> _TASK INSTRUCTIONS_:
Below are some entries. Copy each line that holds the string "else".

Stored data entries

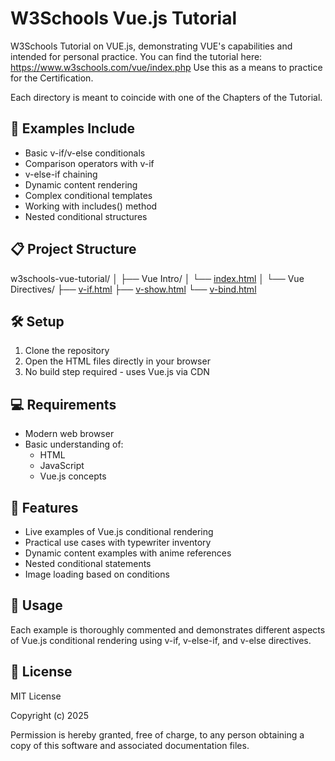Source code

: # W3Schools Vue.js Tutorial

W3Schools Tutorial on VUE.js, demonstrating VUE's capabilities and intended for personal practice.
You can find the tutorial here: https://www.w3schools.com/vue/index.php
Use this as a means to practice for the Certification.

Each directory is meant to coincide with one of the Chapters of the Tutorial.

## 🚀 Examples Include

- Basic v-if/v-else conditionals
- Comparison operators with v-if
- v-else-if chaining
- Dynamic content rendering
- Complex conditional templates
- Working with includes() method
- Nested conditional structures

## 📋 Project Structure

w3schools-vue-tutorial/
│
├── Vue Intro/
│   └── [index.html](https://github.com/Craigeniah/w3schools-vue-tutorial/blob/main/01-Vue_Intro/index.html)
│
└── Vue Directives/
    ├── [v-if.html](https://github.com/Craigeniah/w3schools-vue-tutorial/blob/main/02-Vue_Directives/v-if.html)
    ├── [v-show.html](https://github.com/Craigeniah/w3schools-vue-tutorial/blob/main/02-Vue_Directives/v-show.html)
    └── [v-bind.html](https://github.com/Craigeniah/w3schools-vue-tutorial/blob/main/02-Vue_Directives/v-bind.html)

## 🛠️ Setup

1. Clone the repository
2. Open the HTML files directly in your browser
3. No build step required - uses Vue.js via CDN

## 💻 Requirements

- Modern web browser
- Basic understanding of:
  - HTML
  - JavaScript
  - Vue.js concepts

## 🌟 Features

- Live examples of Vue.js conditional rendering
- Practical use cases with typewriter inventory
- Dynamic content examples with anime references
- Nested conditional statements
- Image loading based on conditions

## 📝 Usage

Each example is thoroughly commented and demonstrates different aspects of Vue.js conditional rendering using v-if, v-else-if, and v-else directives.

## 📜 License

MIT License

Copyright (c) 2025

Permission is hereby granted, free of charge, to any person obtaining a copy of this software and associated documentation files.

> _SOLUTION FOR THIS PROBLEM_:
- Basic v-if/v-else conditionals
- v-else-if chaining
Each example is thoroughly commented and demonstrates different aspects of Vue.js conditional rendering using v-if, v-else-if, and v-else directives.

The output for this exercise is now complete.